Dom XXVII del T.O. Reciprocidad que libera
La Palabra de Dios nos plantea hoy una cuestión: ¿qué puede hacer un Dios que es relación sino defender enérgicamente toda relación auténtica?
Éste es el significado profundo de la maravillosa alabanza del matrimonio, la unión indisoluble entre el hombre y la mujer, que hace Jesús. Provocado por los fariseos, Jesús nos invita a volver a ese proyecto de amor que está inscrito en el corazón de cada hombre y de cada mujer: el anhelo de amar y ser amados totalmente y para siempre. Dios creó la persona humana de su propia sustancia: los hizo capaces de entregarse plenamente y de acogerse en reciprocidad.
Jesús conoce bien las dificultades y los riesgos inherentes al deseo de una vida en común duradera y fiel. Y se cuida de reiterar la palabra eterna de Dios al evocar el plan original del génesis, porque sabe que allí está el secreto de la felicidad que cada uno de nosotros desea alcanzar.
Estamos hechos para ser uno a partir del respeto y el cuidado del otro, Un camino progresivo, marcado por una historia de caídas y errores, consecuencia del pecado, que es la soberbia y el egocentrismo. Un camino de reparación que siempre puede comenzar de nuevo cuando volvemos a descubrir la Verdad inscrita en el corazón y, por tanto, la capacidad de amar en totalidad; de descubrir talentos, fortalezas; de generar libertad y comunión.
Jesús elige estar siempre del lado de quienes más sufren las inconsistencias del vínculo marital, porque son víctimas de una forma equivocada de vivirlo o porque aún son incapaces de asumir todas las consecuencias. El Hijo del Padre nunca habla de contentarse con relaciones a medio camino o soluciones convenientes, que no tienen otra consecuencia que desfigurar la dignidad íntima de hombres y mujeres, especialmente de aquellos más vulnerables.
Y al reiterar la inmensa confianza que Dios tiene en nuestra capacidad de adherirnos a su proyecto de amor, no deja de hacer su parte, de irrigar el campo de la relación con su testimonio y su fuerza de ofrecimiento total. En la cruz, misterio pleno de amor, Jesús desposa definitivamente a su Iglesia y al mismo tiempo la colma de la gracia que le permite corresponder mediante el cuidado del vínculo conyugal, de la vida que nace en los hijos, del compromiso por el bien de los más débiles.

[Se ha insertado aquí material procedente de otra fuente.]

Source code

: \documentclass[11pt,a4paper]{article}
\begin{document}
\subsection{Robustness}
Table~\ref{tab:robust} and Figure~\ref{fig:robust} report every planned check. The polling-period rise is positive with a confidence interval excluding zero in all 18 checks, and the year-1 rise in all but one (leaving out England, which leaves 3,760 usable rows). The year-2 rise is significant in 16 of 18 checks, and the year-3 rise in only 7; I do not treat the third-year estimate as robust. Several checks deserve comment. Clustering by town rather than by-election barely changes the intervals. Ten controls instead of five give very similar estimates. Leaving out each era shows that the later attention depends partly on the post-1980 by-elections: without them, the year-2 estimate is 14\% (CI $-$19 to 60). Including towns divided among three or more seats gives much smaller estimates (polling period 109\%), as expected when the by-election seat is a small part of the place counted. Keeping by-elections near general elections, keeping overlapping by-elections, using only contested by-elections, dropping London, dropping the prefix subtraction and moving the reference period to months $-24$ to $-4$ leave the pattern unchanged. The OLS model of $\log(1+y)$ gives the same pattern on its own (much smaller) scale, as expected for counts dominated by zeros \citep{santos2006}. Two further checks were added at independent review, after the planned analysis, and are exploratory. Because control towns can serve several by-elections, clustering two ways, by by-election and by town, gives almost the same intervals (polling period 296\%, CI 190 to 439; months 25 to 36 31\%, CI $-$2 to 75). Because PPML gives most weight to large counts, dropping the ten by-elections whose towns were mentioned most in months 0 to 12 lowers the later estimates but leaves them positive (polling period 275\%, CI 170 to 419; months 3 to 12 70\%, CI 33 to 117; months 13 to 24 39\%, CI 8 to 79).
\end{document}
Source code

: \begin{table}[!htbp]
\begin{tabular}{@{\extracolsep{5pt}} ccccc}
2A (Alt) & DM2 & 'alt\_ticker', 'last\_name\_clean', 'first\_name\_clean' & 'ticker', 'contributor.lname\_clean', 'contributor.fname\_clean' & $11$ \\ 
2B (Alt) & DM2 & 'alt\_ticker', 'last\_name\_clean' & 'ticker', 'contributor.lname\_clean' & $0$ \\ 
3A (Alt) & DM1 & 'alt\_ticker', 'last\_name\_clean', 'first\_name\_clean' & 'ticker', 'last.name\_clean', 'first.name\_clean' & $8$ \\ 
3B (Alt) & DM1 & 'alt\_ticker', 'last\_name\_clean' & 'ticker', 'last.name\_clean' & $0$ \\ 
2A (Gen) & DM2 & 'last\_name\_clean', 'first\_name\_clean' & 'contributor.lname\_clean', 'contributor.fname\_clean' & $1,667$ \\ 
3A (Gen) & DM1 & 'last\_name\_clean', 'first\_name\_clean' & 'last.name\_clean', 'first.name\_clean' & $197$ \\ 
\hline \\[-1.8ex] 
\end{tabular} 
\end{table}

El segundo tema abordado por Jesús en este pasaje del Evangelio de Marcos está estrechamente relacionado con el anterior. Escuchamos que le presentaban los niños a Jesús para que los tocara y los bendijera, algo tan normal, recurrente y factible en su tiempo, pero los apóstoles los alejaban.
Él se muestra a favor del amor y asume la defensa de los pequeños. Ante este comportamiento de rechazo de los niños, afirma un principio de educación, de pedagogía y de formación en la sociabilidad: LA ACOGIDA, que es bueno recordar también hoy, a pesar de los numerosos problemas que vivimos.
Un niño no se pregunta si su padre y su madre están legalmente casados: sólo pregunta si lo aman. Un niño no se pregunta si su madre y su padre han sido siempre una sola carne, una sola cabeza y un solo espíritu: sólo quiere que le amen. La sencillez de los niños - parece decirnos hoy Jesús - une a la comunidad de los creyentes mucho más que la actitud farisaica de las personas de buen pensamiento.
Queridos amigos, los brazos abiertos de Jesús para acoger a los niños son los brazos abiertos de la familia y de la Iglesia para acoger la vida y a cada niño, especialmente si está necesitado y sufriendo.
Lo mismo ocurre con la vida social y con las relaciones entre los pueblos, cada miembro, cada vecino, debe dar de sus energías vitales para establecer vínculos, reconocer que el otro es mi fuerza, que sin el otro -a pesar de las dificultades- no llego a ser plenamente lo que Dios ha establecido como principio de la comunidad.